Saya mengisahkan semua kronologi tentang nasi itu sampai saya memutuskan untuk tidak memakannya. Dia paham, tetapi sepertinya dia mau menolak dengan menyarankan agar aku menawarkannya ke teman Taiwan yang juga masih di lab kala itu.

“Kasihkan ke dia saja, Usman” anjur Du sambil mengisyaratkan wajahnya ke arah teman Taiwan itu.

“Aku tak berani. Untuk kamu saja, ya?” imbuh saya dengan nada memohon. Sulit menawari makanan untuk teman Taiwan. Beberapa kali saya tawarkan, mereka selalu menolak. Tetapi tidak demikian dengan teman Vietnam, mereka biasanya mau.

“Ok. Kamu beli berapa tadi?” tanya pria yang akan menghadapi ujian tesisnya minggu depan itu.

“75 NTD,” jawab saya. Saya melihat dia merogoh sakunya untuk mengambil duit.

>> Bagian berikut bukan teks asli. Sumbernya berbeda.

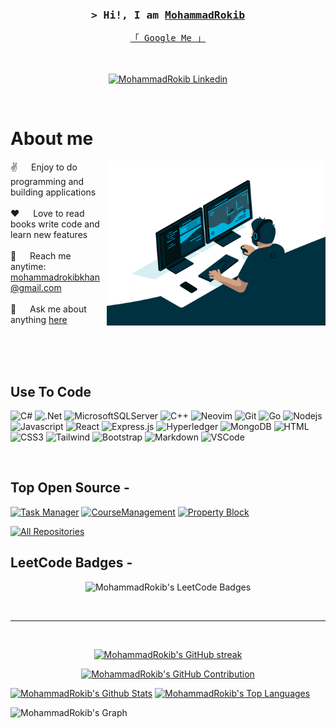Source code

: <!-- Intro  -->
<h3 align="center">
        <samp>&gt; Hi!, I am
                <b><a target="_blank" href="https://alsiam.com">MohammadRokib</a></b>
        </samp>
</h3>


<p align="center"> 
  <samp>
    <a href="https://www.google.com/search?sca_esv=3df8528f973dbd03&sca_upv=1&sxsrf=ACQVn0_MgdT-CF7K2P4uAmIyaVfqzWWNiw:1711862887059&q=M0hammadRokib&nfpr=1&sa=X&ved=2ahUKEwi29qWa4p2FAxWY-TgGHYB0CN0QvgUoAXoECAcQAw&biw=1360&bih=654&dpr=1">「 Google Me 」</a>
    <br>
<!--     「 I am a Web Application Developer from <b>Bangladesh</b> 」 -->
    <br>
    <br>
  </samp>
</p>

<p align="center">
 <a href="https://linkedin.com/in/m0hammadrokib" target="_blank">
  <img src="https://img.shields.io/badge/LinkedIn-0077B5?style=for-the-badge&logo=linkedin&logoColor=white" alt="MohammadRokib Linkedin"/>
 </a>
</p>
<br />

<!-- About Section -->
 # About me
 
<p>
 <img align="right" width="350" src="/assets/programmer2.gif" alt="Coding gif" />
  
 ✌️ &emsp; Enjoy to do programming and building applications <br/><br/>
 ❤️ &emsp; Love to read books write code and learn new features<br/><br/>
 📧 &emsp; Reach me anytime: mohammadrokibkhan@gmail.com<br/><br/>
 💬 &emsp; Ask me about anything [here](https://github.com/mohammadrokib/mohammadrokib/issues)

</p>

<br/>
<br/>
<br/>

## Use To Code

![C#](https://img.shields.io/badge/c%23-%23239120.svg?style=for-the-badge&logo=csharp&logoColor=white)
![.Net](https://img.shields.io/badge/.NET-5C2D91?style=for-the-badge&logo=.net&logoColor=white)
![MicrosoftSQLServer](https://img.shields.io/badge/Microsoft%20SQL%20Server-CC2927?style=for-the-badge&logo=microsoft%20sql%20server&logoColor=white)
![C++](https://img.shields.io/badge/c++-%2300599C.svg?style=for-the-badge&logo=c%2B%2B&logoColor=white)
![Neovim](https://img.shields.io/badge/NeoVim-%2357A143.svg?&style=for-the-badge&logo=neovim&logoColor=white)
![Git](https://img.shields.io/badge/Git-F05032?style=for-the-badge&logo=git&logoColor=white)
![Go](https://img.shields.io/badge/go-%2300ADD8.svg?style=for-the-badge&logo=go&logoColor=white)
![Nodejs](https://img.shields.io/badge/Nodejs-3C873A?style=for-the-badge&labelColor=black&logo=node.js&logoColor=3C873A)
![Javascript](https://img.shields.io/badge/Javascript-F0DB4F?style=for-the-badge&labelColor=black&logo=javascript&logoColor=F0DB4F)
![React](https://img.shields.io/badge/-React-61DBFB?style=for-the-badge&labelColor=black&logo=react&logoColor=61DBFB)
![Express.js](https://img.shields.io/badge/Express.js-000000?style=for-the-badge&logo=express&logoColor=white)
![Hyperledger](https://img.shields.io/badge/hyperledger-2F3134?style=for-the-badge&logo=hyperledger&logoColor=white)
![MongoDB](https://img.shields.io/badge/MongoDB-4EA94B?style=for-the-badge&logo=mongodb&logoColor=white)
![HTML](https://img.shields.io/badge/HTML5-E34F26?style=for-the-badge&logo=html5&logoColor=white)
![CSS3](https://img.shields.io/badge/CSS3-1572B6?style=for-the-badge&logo=css3&logoColor=white)
![Tailwind](https://img.shields.io/badge/Tailwind_CSS-092749?style=for-the-badge&logo=tailwindcss&logoColor=06B6D4&labelColor=000000)
![Bootstrap](https://img.shields.io/badge/Bootstrap-563D7C?style=for-the-badge&logo=bootstrap&logoColor=white)
![Markdown](https://img.shields.io/badge/Markdown-000000?style=for-the-badge&logo=markdown&logoColor=white)
![VSCode](https://img.shields.io/badge/Visual_Studio-0078d7?style=for-the-badge&logo=visual%20studio&logoColor=white)

<br/>

## Top Open Source -
[![Task Manager](https://github-readme-stats.vercel.app/api/pin/?username=mohammadrokib&repo=TaskManager&border_color=7F3FBF&bg_color=0D1117&title_color=C9D1D9&text_color=8B949E&icon_color=7F3FBF)](https://github.com/MohammadRokib/TaskManager)
[![CourseManagement](https://github-readme-stats.vercel.app/api/pin/?username=mohammadrokib&repo=CourseManagement&border_color=7F3FBF&bg_color=0D1117&title_color=C9D1D9&text_color=8B949E&icon_color=7F3FBF)](https://github.com/MohammadRokib/CourseManagement)
[![Property Block](https://github-readme-stats.vercel.app/api/pin/?username=mohammadrokib&repo=PropertyBlock&border_color=7F3FBF&bg_color=0D1117&title_color=C9D1D9&text_color=8B949E&icon_color=7F3FBF)](https://github.com/MohammadRokib/PropertyBlock)

<p align="left">
  <a href="https://github.com/mohammadrokib?tab=repositories" target="_blank"><img alt="All Repositories" title="All Repositories" src="https://img.shields.io/badge/-All%20Repos-2962FF?style=for-the-badge&logo=koding&logoColor=white"/></a>
</p>

## LeetCode Badges -
<p align="center">
<img src="https://leetcode-badge-showcase.vercel.app/api?username=mohammadrokib&theme=github-dark" alt="MohammadRokib's LeetCode Badges"/>
</p>

<br/>
<hr/>
<br/>

<p align="center">
  <a href="https://github.com/mohammadrokib">
    <img src="https://github-readme-streak-stats.herokuapp.com/?user=mohammadrokib&theme=radical&border=7F3FBF&background=0D1117" alt="MohammadRokib's GitHub streak"/>
  </a>
</p>

<p align="center">
  <a href="https://github.com/mohammadrokib">
    <img src="https://github-profile-summary-cards.vercel.app/api/cards/profile-details?username=mohammadrokib&theme=radical" alt="MohammadRokib's GitHub Contribution"/>
  </a>
</p>

<a> 
    <a href="https://github.com/mohammadrokib"><img alt="MohammadRokib's Github Stats" src="https://denvercoder1-github-readme-stats.vercel.app/api?username=mohammadrokib&show_icons=true&count_private=true&theme=react&border_color=7F3FBF&bg_color=0D1117&title_color=F85D7F&icon_color=F8D866" height="192px" width="49.5%"/></a>
  <a href="https://github.com/mohammadrokib"><img alt="MohammadRokib's Top Languages" src="https://denvercoder1-github-readme-stats.vercel.app/api/top-langs/?username=mohammadrokib&langs_count=8&layout=compact&theme=react&border_color=7F3FBF&bg_color=0D1117&title_color=F85D7F&icon_color=F8D866" height="192px" width="49.5%"/></a>
  <br/>
</a>


![MohammadRokib's Graph](https://github-readme-activity-graph.vercel.app/graph?username=mohammadrokib&custom_title=MohammadRokib's%20GitHub%20Activity%20Graph&bg_color=0D1117&color=7F3FBF&line=7F3FBF&point=7F3FBF&area_color=FFFFFF&title_color=FFFFFF&area=true)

“Duh, tidak usah! tidak usah! Kamu mau makan saja saya sudah senang,” ujarku sambil melangkah menjauh darinya.

Akhirnya dia menyetujui untuk menyantap makan malam gagal saya itu. Masalah pun usai. Senang, walaupun sedikit kecewa. Tetapi tak mengapa, karena memang beginilah nasib kuliah di Taiwan, negara yang penduduknya menggemari daging babi. Saya yang menuntut ilmu di Taiwan, tidak bisa tidak, pasti kecipratan daging babi.

Sebenarnya kalau saya makan terus-menerus di warung veji bisa saja. Tetapi bagi orang Aceh seperti saya ini, yang dari orok sudah makan ikan, walaupun masih melalui saripati ASI, tentu akan sakau jika berhari-hari tak makan ikan. Badan seolah melemah tak bertenaga. Mau makan ikan atau daging malah terserempet dengan daging babi.

Memang di sekitar NKUAS ada beberapa warung makan non-veji dimana mereka tidak memasukkan daging babi ke sayur-sayurnya, walaupun mereka menyediakan menu daging haram itu. Tidak seperti warung itu tadi yang seenaknya memasukkan daging babi ke sayur-sayurnya.

Orang Taiwan banyak yang tahu kalau orang Islam tidak boleh makan babi. Tetapi mereka pikir kita hanya tidak memakan dagingnya saja, kuahnya boleh. Sehingga jika ada daging babi di sayur, tinggal geserkan saja ke pinggir piring dan kita bisa memakan selainnya. Mereka tidak tahu juga, memegang babi saja kita harus menyamak tangan dengan lumpur beberapa kali. Apalagi memakannya.